The Guard can fill in... again.
A couple a things on the President's address...
First, I thought Bill O'reilly was the only guy foolish enough to think there were a bunch of guardsmen sitting around with nothing better to do than support border patrols.
Second, why is no one addressing the bait for our illegal immigrants - the employers who hire them. The closest the president's speech came was cracking down on false documents. C'mon, the employers who hire these folks know what they're doing. If a bartender is held accountable for buying off on a fake ID, then why shouldn't a corporation be held accountable too. We're subsidizing their cheap labor and perpetuating the problem as well as putting companies who won't hire illegals at a disadvantage, but God forbid we address that at the big business level! No, we're much better off picking on the bottom rungs of that ladder of corruption. I guess that's trickle down theory at its finest. Ignore the corruption of business until it flows all the way to some poor guy from Mexico who risks his life to be illegally employed at a buck an hour and then arrest him for it. So why doesn't the No Child Left Behind Act arrest failing students?
Third, what's with the amnesty double-speak? Having a job and a home and a history is NOT paying the price for coming here illegally. It's reaping the benefits of amnesty. Call it what you want, but forgiving illegal immigrants is amnesty. I'm the first to admit that we couldn't possibly arrest 12 million people, nor would we want to since most would make fine citizens if they'd follow the rules, but what the pres proposed in that speech was amnesty even though he only used that word to say it wasn't.
Fourth, other than that, it actually sounds like the president has considered some of the realities of this issue. I was pretty impressed by that and the multi-layered approach (except, of course, for the National Guard deal and the amnesty double-speak). Which brings me to...

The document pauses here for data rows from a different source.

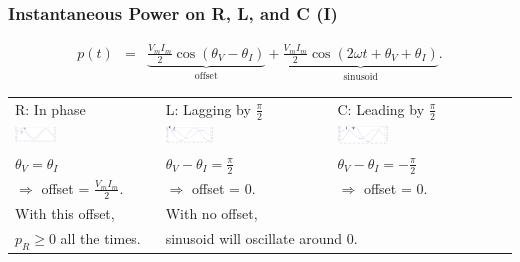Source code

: \documentclass{beamer}
\begin{document}
\begin{frame}[fragile]
\frametitle{Instantaneous Power on R, L, and C (I)}

\vspace{-1cm}

\begin{eqnarray}
p(t) &=& \underbrace{\frac{V_m I_m}{2} \cos(\theta_V - \theta_I)}_{\mbox{offset}} + \underbrace{\frac{V_m I_m}{2} \cos(2 \omega t + \theta_V + \theta_I)}_{\mbox{sinusoid}}
\nonumber .
\end{eqnarray}
%
\begin{tabular}{|l|l|l|}
\hline
R: In phase & L: Lagging by $\frac{\pi}{2}$ & C: Leading by $\frac{\pi}{2}$ \\
\includegraphics[width=0.3\textwidth]{src/FigRLC_inphase.png}
&
\includegraphics[width=0.3\textwidth]{src/FigRLC_lagging.png}
&
\includegraphics[width=0.3\textwidth]{src/FigRLC_leading.png}
\\
$\theta_V = \theta_I$ 
& 
$\theta_V - \theta_I = \frac{\pi}{2}$ 
& 
$\theta_V - \theta_I = -\frac{\pi}{2}$
\\
$\Rightarrow$ offset = $\frac{V_m I_m}{2}$.
&
$\Rightarrow$ offset = $0$.
&
$\Rightarrow$ offset = $0$.
\\
\hline
With this offset, 
&
\multicolumn{2}{l|}{With no offset, }
\\
$p_R \geq 0$ all the times.
&
\multicolumn{2}{l|}{sinusoid will oscillate around $0$.}
\\ \hline
\end{tabular}

\end{frame}

\end{document}

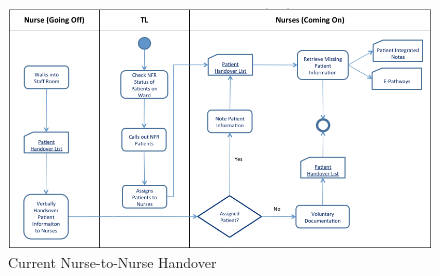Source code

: \begin{figure}[hp]
				\centering
				\includegraphics[angle=-90,scale=1.0, width=120mm]{Images/Nurse-to-Nurse-Handover-Process-As-Is}
				\caption{Current Nurse-to-Nurse Handover}
				\label{Current Nurse-to-Nurse Handover}
\end{figure} 
\newpage

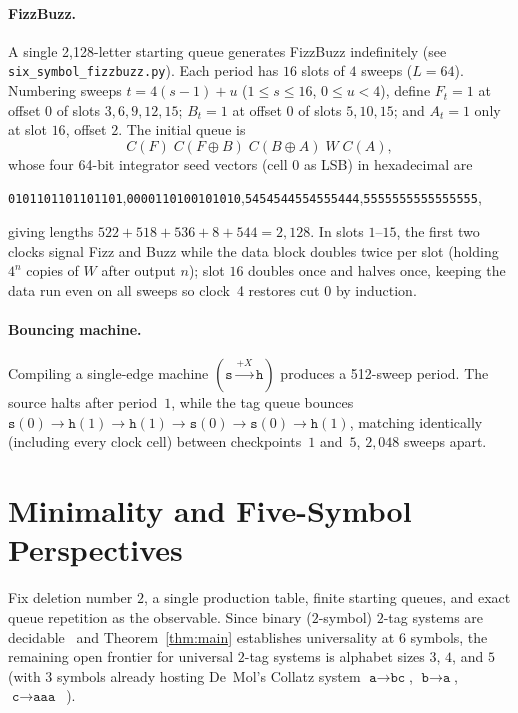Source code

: \documentclass{article}
\theoremstyle{definition}
\theoremstyle{remark}
\newcommand{\ttw}[1]{\texttt{#1}}
\begin{document}
\paragraph{FizzBuzz.}
A single 2,128-letter starting queue generates FizzBuzz indefinitely (see \ttw{six\_symbol\_\allowbreak fizzbuzz.py}).
Each period has $16$ slots of $4$ sweeps ($L = 64$).
Numbering sweeps $t = 4(s-1) + u$ ($1 \le s \le 16$, $0 \le u < 4$), define $F_t = 1$ at offset $0$ of slots $3,6,9,12,15$; $B_t = 1$ at offset $0$ of slots $5,10,15$; and $A_t = 1$ only at slot $16$, offset $2$.
The initial queue is
\[
C(F)\; C(F \oplus B)\; C(B \oplus A)\; W\; C(A),
\]
whose four 64-bit integrator seed vectors (cell $0$ as LSB) in hexadecimal are
\begin{center}
\ttw{0101101101101101},\quad \ttw{0000110100101010},\quad \ttw{5454544554555444},\quad \ttw{5555555555555555},
\end{center}
giving lengths $522 + 518 + 536 + 8 + 544 = 2{,}128$.
In slots $1$--$15$, the first two clocks signal Fizz and Buzz while the data block doubles twice per slot (holding $4^n$ copies of $W$ after output $n$); slot $16$ doubles once and halves once, keeping the data run even on all sweeps so clock~4 restores cut $0$ by induction.

\paragraph{Bouncing machine.}
Compiling a single-edge machine $(\ttw{s} \xrightarrow{+X} \ttw{h})$ produces a 512-sweep period.
The source halts after period~$1$, while the tag queue bounces $\ttw{s}(0) \to \ttw{h}(1) \to \ttw{h}(1) \to \ttw{s}(0) \to \ttw{s}(0) \to \ttw{h}(1)$, matching identically (including every clock cell) between checkpoints~$1$ and~$5$, $2{,}048$ sweeps apart.

\section{Minimality and Five-Symbol Perspectives}

Fix deletion number $2$, a single production table, finite starting queues, and exact queue repetition as the observable.
Since binary ($2$-symbol) $2$-tag systems are decidable~\cite{DeMol2010} and Theorem~\ref{thm:main} establishes universality at $6$ symbols, the remaining open frontier for universal $2$-tag systems is alphabet sizes $3$, $4$, and $5$ (with $3$ symbols already hosting De~Mol's Collatz system $\ttw{a} \to \ttw{bc}$, $\ttw{b} \to \ttw{a}$, $\ttw{c} \to \ttw{aaa}$~\cite{DeMol2008}).
\end{document}
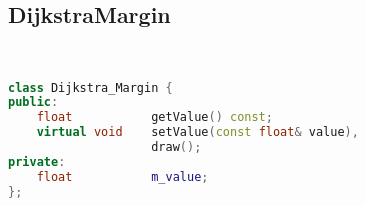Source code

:\subsection{DijkstraMargin}
\begin{lstlisting}[language=C++]


class Dijkstra_Margin {
public:
    float           getValue() const;
    virtual void    setValue(const float& value),
                    draw();
private:
    float           m_value;
};






\end{lstlisting}
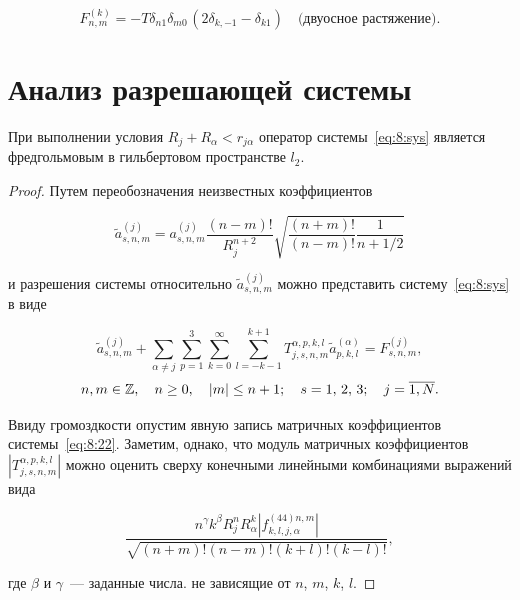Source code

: \begin{equation}
F_{n,m}^{(k)} =  - T{\delta _{n1}}{\delta _{m0\,}}(2{\delta _{k, - 1}} - {\delta _{k1}})\quad\text{(двуосное растяжение)}.
\label{eq:8:20}
\end{equation}

\section{Анализ разрешающей системы}

\begin{theorem}
При выполнении условия $R_j+R_\alpha<r_{j\alpha}$ оператор системы~\eqref{eq:8:sys} является фредгольмовым в гильбертовом пространстве $l_2$.
\end{theorem}

\begin{proof}
Путем переобозначения неизвестных коэффициентов

\begin{equation}
\tilde a_{s,n,m}^{(j)} = a_{s,n,m}^{(j)}\frac{{(n - m)!}}{{R_j^{n + 2}}}\sqrt {\frac{{(n + m)!}}{{(n - m)!}}\frac{1}{{n + 1/2}}}
\end{equation}

\noindent и разрешения системы относительно $\tilde a_{s,n,m}^{(j)}$ можно представить систему~\eqref{eq:8:sys} в виде

\begin{equation}
\tilde a_{s,n,m}^{(j)} + \sum\limits_{\alpha\neq j}\sum\limits_{p = 1}^3 {\sum\limits_{k = 0}^\infty  {\sum\limits_{l=-k-1}^{k+1}{T_{j,s,n,m}^{\alpha,p,k,l}}}}\tilde a_{p,k,l}^{(\alpha)} = F_{s,n,m}^{(j)},
\label{eq:8:22}
\end{equation}
$$
n,m \in\mathbb{Z} ,\quad n \ge 0,\quad |m| \le n + 1;\quad s = 1,{\mkern 1mu} {\kern 1pt} 2,{\mkern 1mu} {\kern 1pt} 3;\quad j = \overline {1,N}.
$$

Ввиду громоздкости опустим явную запись матричных коэффициентов системы~\eqref{eq:8:22}. Заметим, однако, что модуль матричных коэффициентов $\left|T_{j,s,n,m}^{\alpha,p,k,l}\right|$ можно оценить сверху конечными линейными комбинациями выражений вида

\begin{equation}
\frac{{{n^\gamma }{k^\beta }R_j^nR_\alpha^k\left| {f_{k,l,j,\alpha}^{(44)n,m}} \right|}}{{\sqrt {(n + m)!(n - m)!(k + l)!(k - l)!} }},
\end{equation}

\noindent где $\beta$ и $\gamma$~--- заданные числа. не зависящие от $n$, $m$, $k$, $l$.


\end{proof}
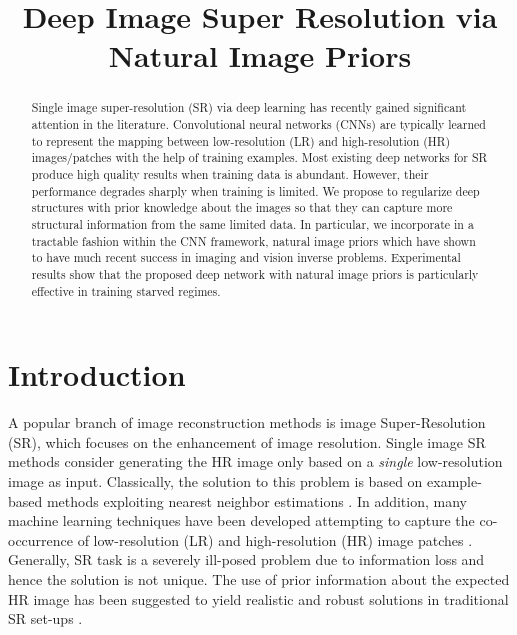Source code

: \documentclass[9pt]{article}
\title{Deep Image Super Resolution via Natural Image Priors}
\begin{document}
\maketitle
\begin{abstract}
Single image super-resolution (SR) via deep learning has recently gained significant attention in the literature. Convolutional neural networks (CNNs) are typically learned to represent the mapping between low-resolution (LR) and high-resolution (HR) images/patches with the help of training examples. Most existing deep networks for SR produce high quality results when training data is abundant. However, their performance degrades sharply when training is limited. We propose to regularize deep structures with prior knowledge about the images so that they can capture more structural information from the same limited data. In particular, we incorporate in a tractable fashion within the CNN framework, natural image priors which have shown to have much recent success in imaging and vision inverse problems. Experimental results show that the proposed deep network with natural image priors is particularly effective in training starved regimes.
\end{abstract}

\section{Introduction}
\label{sec:intro}

A popular branch of image reconstruction methods is image Super-Resolution (SR), which focuses on the enhancement of image resolution. %
Single image SR methods consider generating the HR image only based on a \emph{single} low-resolution image as input. Classically, the solution to this problem is based on example-based methods exploiting nearest neighbor estimations \cite{Freeman:ExampleBasedSR_CompGraph2002, Glasner:SRSingle2009ICCV}. In addition, many machine learning techniques have been developed attempting to capture the co-occurrence of low-resolution (LR) and high-resolution (HR) image patches \cite{Sun:HallucinationSR_CVPR2003, Chang:NeighborEmbeddingSR_CVPR2004}.
Generally, SR task is a severely  ill-posed problem due to information loss and hence the solution is not unique. The use of prior information about the expected HR image has been suggested to yield realistic and robust solutions in traditional SR set-ups \cite{Tappen:SparsePriorSR_2003,Fattal:SRstatistic_ACM2007,Dai:edgeSR_CVPR2007, mousavi2016ColorSR_ICIP}.
\end{document}
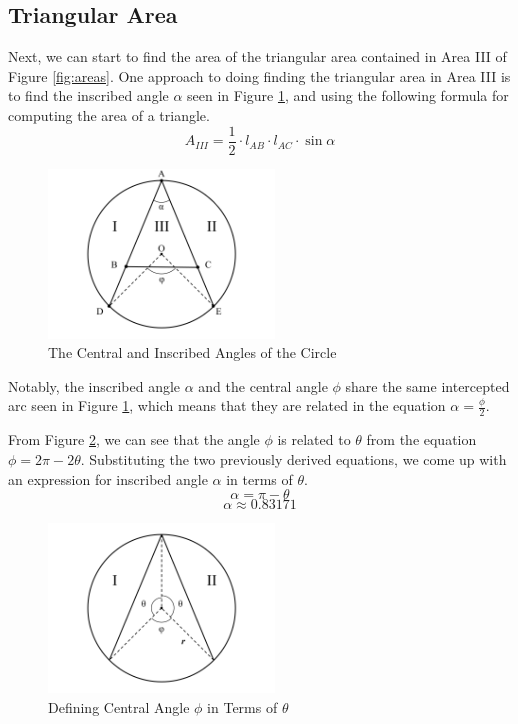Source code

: \documentclass[a4paper,11pt]{article}
\begin{document}
\subsection*{Triangular Area}

Next, we can start to find the area of the triangular area contained in Area III of Figure \ref{fig:areas}.  One approach to doing finding the triangular area in Area III is to find the inscribed angle $\alpha$ seen in Figure \ref{fig:alpha}, and using the following formula for computing the area of a triangle.
\[A_{III} = \frac{1}{2} \cdot l_{AB} \cdot l_{AC} \cdot \sin{\alpha}\]

\begin{figure}[htp]
    \centering
    \includegraphics[width=6cm]{Images/Central_Angle.png}
    \caption{The Central and Inscribed Angles of the Circle}
    \label{fig:alpha}
\end{figure}

Notably, the inscribed angle $\alpha$ and the central angle $\phi$ share the same intercepted arc seen in Figure \ref{fig:alpha}, which means that they are related in the equation $\alpha = \frac{\phi}{2}$.

From Figure \ref{fig:phi}, we can see that the angle $\phi$ is related to $\theta$ from the equation $\phi = 2\pi - 2\theta$.  Substituting the two previously derived equations, we come up with an expression for inscribed angle $\alpha$ in terms of $\theta$.
\[\alpha = \pi - \theta\]
\[\alpha \approx 0.83171\]

\begin{figure}[htp]
    \centering
    \includegraphics[width=6cm]{Images/2020_05_22_Riddler_Express_Phi.png}
    \caption{Defining Central Angle $\phi$ in Terms of $\theta$}
    \label{fig:phi}
\end{figure}
\end{document}
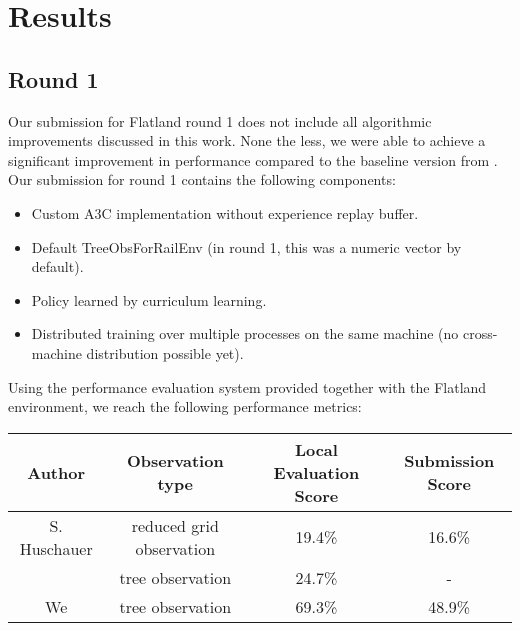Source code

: %
%

\chapter{Results}\label{chap.resultate}
\section{Round 1}
Our submission for Flatland round 1 does not include all algorithmic improvements discussed in this work. None the less, we were able to achieve a significant improvement in performance compared to the baseline version from \cite{flatlandstephan}.
Our submission for round 1 contains the following components:
\begin{itemize}
	\item Custom A3C implementation without experience replay buffer.
	\item Default TreeObsForRailEnv (in round 1, this was a numeric vector by default).
	\item Policy learned by curriculum learning.
	\item Distributed training over multiple processes on the same machine (no cross-machine distribution possible yet).
\end{itemize}
Using the performance evaluation system provided together with the Flatland environment, we reach the following performance metrics:

\begin{tabular}{ |c|c|c|c| } 
	\hline
	\textbf{Author} & \textbf{Observation type} & \textbf{Local Evaluation Score} & \textbf{Submission Score} \\
	\hline
	S. Huschauer & reduced grid observation & 19.4\% & 16.6\% \\
	& tree observation & 24.7\% & - \\
	We & tree observation & 69.3\% & 48.9\% \\
	\hline
\end{tabular}

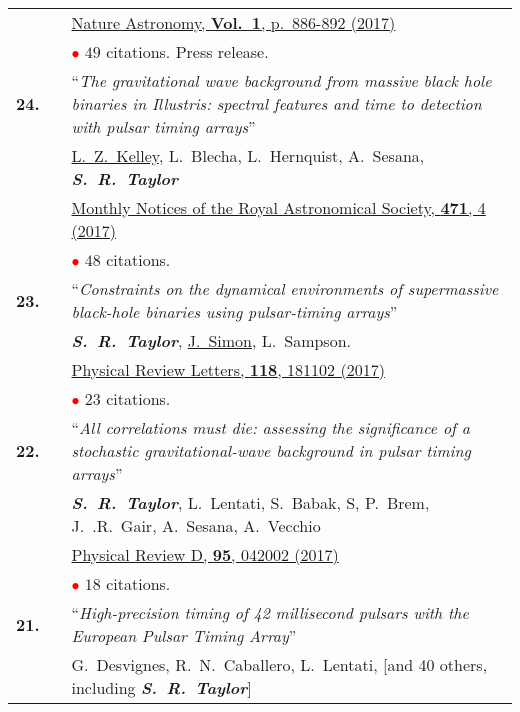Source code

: \documentclass[11pt,letterpaper,sans]{moderncv}
\begin{document}
{\begin{longtable}{rp{0.3cm}p{15.8cm}}
&& \href{https://www.nature.com/articles/s41550-017-0299-6}{{\color{color1} Nature Astronomy, \textbf{Vol.~1}, p.~886-892 (2017)}} \\
&& \textcolor{red}{$\bullet$} $49$ citations. Press release. \vspace{0.09cm}\\
\textbf{24.} & & ``\textit{The gravitational wave background from massive black hole binaries in Illustris: spectral features and time to detection with pulsar timing arrays}'' \\ 
&& \underline{L.~Z.~Kelley}, L.~Blecha, L.~Hernquist, A.~Sesana, \textit{\textbf{S.~R.~Taylor}} \\ 
&& \href{https://academic.oup.com/mnras/article/471/4/4508/3899130/The-gravitational-wave-background-from-massive}{{\color{color1} Monthly Notices of the Royal Astronomical Society, \textbf{471}, 4 (2017)}} \\
&& \textcolor{red}{$\bullet$} $48$ citations. \vspace{0.09cm}\\
\textbf{23.} & & ``\textit{Constraints on the dynamical environments of supermassive black-hole binaries using pulsar-timing arrays}'' \\ 
&& \textit{\textbf{S.~R.~Taylor}}, \underline{J.~Simon}, L.~Sampson. \\
&& \href{https://journals.aps.org/prl/abstract/10.1103/PhysRevLett.118.181102}{{\color{color1} Physical Review Letters, \textbf{118}, 181102 (2017)}} \\
&& \textcolor{red}{$\bullet$} $23$ citations. \vspace{0.09cm}\\
\textbf{22.} & & ``\textit{All correlations must die: assessing the significance of a stochastic gravitational-wave background in pulsar timing arrays}'' \\ 
&& \textit{\textbf{S.~R.~Taylor}},  L.~Lentati, S.~Babak, S, P.~Brem, J.~.R.~Gair, A.~Sesana, A.~Vecchio \\ 
&&  \href{https://journals.aps.org/prd/abstract/10.1103/PhysRevD.95.042002}{{\color{color1} Physical Review D, \textbf{95}, 042002 (2017)}} \\
&& \textcolor{red}{$\bullet$} $18$ citations. \vspace{0.09cm}\\
\textbf{21.} & & ``\textit{High-precision timing of 42 millisecond pulsars with the European Pulsar Timing Array}'' \\ 
&& G.~Desvignes, R.~N.~Caballero, L.~Lentati, [and 40 others, including \textit{\textbf{S.~R.~Taylor}}] \\ 

\end{longtable}}
\end{document}
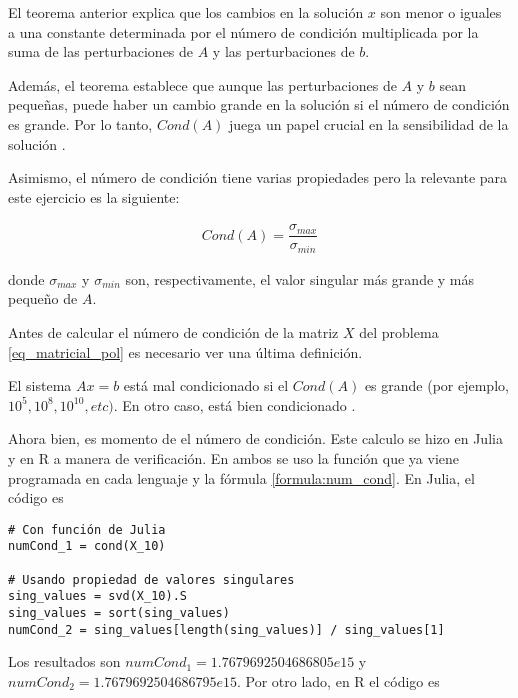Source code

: El teorema anterior explica que los cambios en la solución $x$ son menor o iguales a una constante determinada por el número de condición multiplicada por la suma de las perturbaciones de $A$ y las perturbaciones de $b$. 

Además, el teorema establece que aunque las perturbaciones de $A$ y $b$ sean pequeñas, puede haber un cambio grande en la solución si el número de condición es grande. Por lo tanto, $Cond(A)$ juega un papel crucial en la sensibilidad de la solución \cite{numerical_linear_algebra}. 

Asimismo, el número de condición tiene varias propiedades pero la relevante para este ejercicio es la siguiente:

\begin{equation} \label{formula:num_cond}
    \begin{aligned}
    Cond(A) = \dfrac{\sigma_{max}}{\sigma_{min}}
    \end{aligned}
\end{equation}

donde $\sigma_{max}$ y $\sigma_{min}$ son, respectivamente, el valor singular más grande y más pequeño de $A$. 

Antes de calcular el número de condición de la matriz $X$ del problema \ref{eq_matricial_pol} es necesario ver una última definición. 

\begin{definition} \label{def:condicionamiento}
El sistema $Ax = b$ está mal condicionado si el $Cond(A)$ es grande (por ejemplo, $10^{5}, 10^{8}, 10^{10}, etc)$. En otro caso, está bien condicionado \cite[p.~68]{numerical_linear_algebra}.
\end{definition}

Ahora bien, es momento de el número de condición. Este calculo se hizo en \textsf{Julia} y en \textsf{R} a manera de verificación. En ambos se uso la función que ya viene programada en cada lenguaje y la fórmula \ref{formula:num_cond}. En Julia, el código es 

\begin{verbatim}
# Con función de Julia
numCond_1 = cond(X_10)

# Usando propiedad de valores singulares
sing_values = svd(X_10).S
sing_values = sort(sing_values)
numCond_2 = sing_values[length(sing_values)] / sing_values[1]
\end{verbatim}

Los resultados son $numCond_1 = 1.7679692504686805e15$ y $numCond_2 = 1.7679692504686795e15$. Por otro lado, en R el código es 

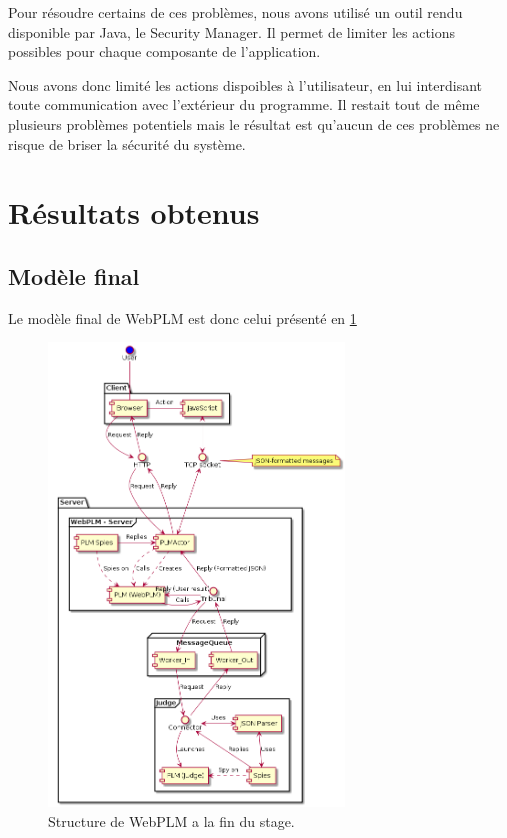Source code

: \documentclass[stage]{tnreport}
\begin{document}
Pour résoudre certains de ces problèmes, nous avons utilisé un outil rendu disponible par Java, le Security Manager. Il permet de limiter les actions possibles pour chaque composante de l'application.

Nous avons donc limité les actions dispoibles à l'utilisateur, en lui interdisant toute communication avec l'extérieur du programme. Il restait tout de même plusieurs problèmes potentiels mais le résultat est qu'aucun de ces problèmes ne risque de briser la sécurité du système.

\section{Résultats obtenus}

\subsection{Modèle final}

Le modèle final de WebPLM est donc celui présenté en \ref{fig:wplmUP5}
\begin{figure}[h]
	\centering
		\includegraphics[width=0.7\textwidth]{figures/WebPLM-uml-cp3}
	\caption{Structure de WebPLM a la fin du stage.}
	\label{fig:wplmUP5}
\end{figure}
\end{document}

Fifth: Although the National Guard has pulled almost half the load (45% of troops) in Iraq and Afghanistan, and although they're now being tasked with picking up the slack of some other organization that the top brass have neglected, and although the Guard has consistently done this on about a third of the salary and training time as their active duty counterparts, and although they've done this AND responded to local and domestic national issues, the majority of retiring guardsmen still can't collect a penny of retirement benefit for nearly thirty years after they retire. Active duty retirees collect the day they separate. Most national congressmen collect the day or the year they retire, but guardsmen, many of whom may have seen more combat and overseas duty than some of their active duty counterparts, have to wait until they turn 65. The amounts we're talking here are pretty pathetic, a few days worth of active duty pay per month, but over time, they add up. They (we) deserve it. Write your congressman. Either pay us like active duty troops, or quit using us like them. The unique combination of civilian and military experience that guardsmen offer the nation has to be worth that. If it's not, why would it be called upon so frequently these days?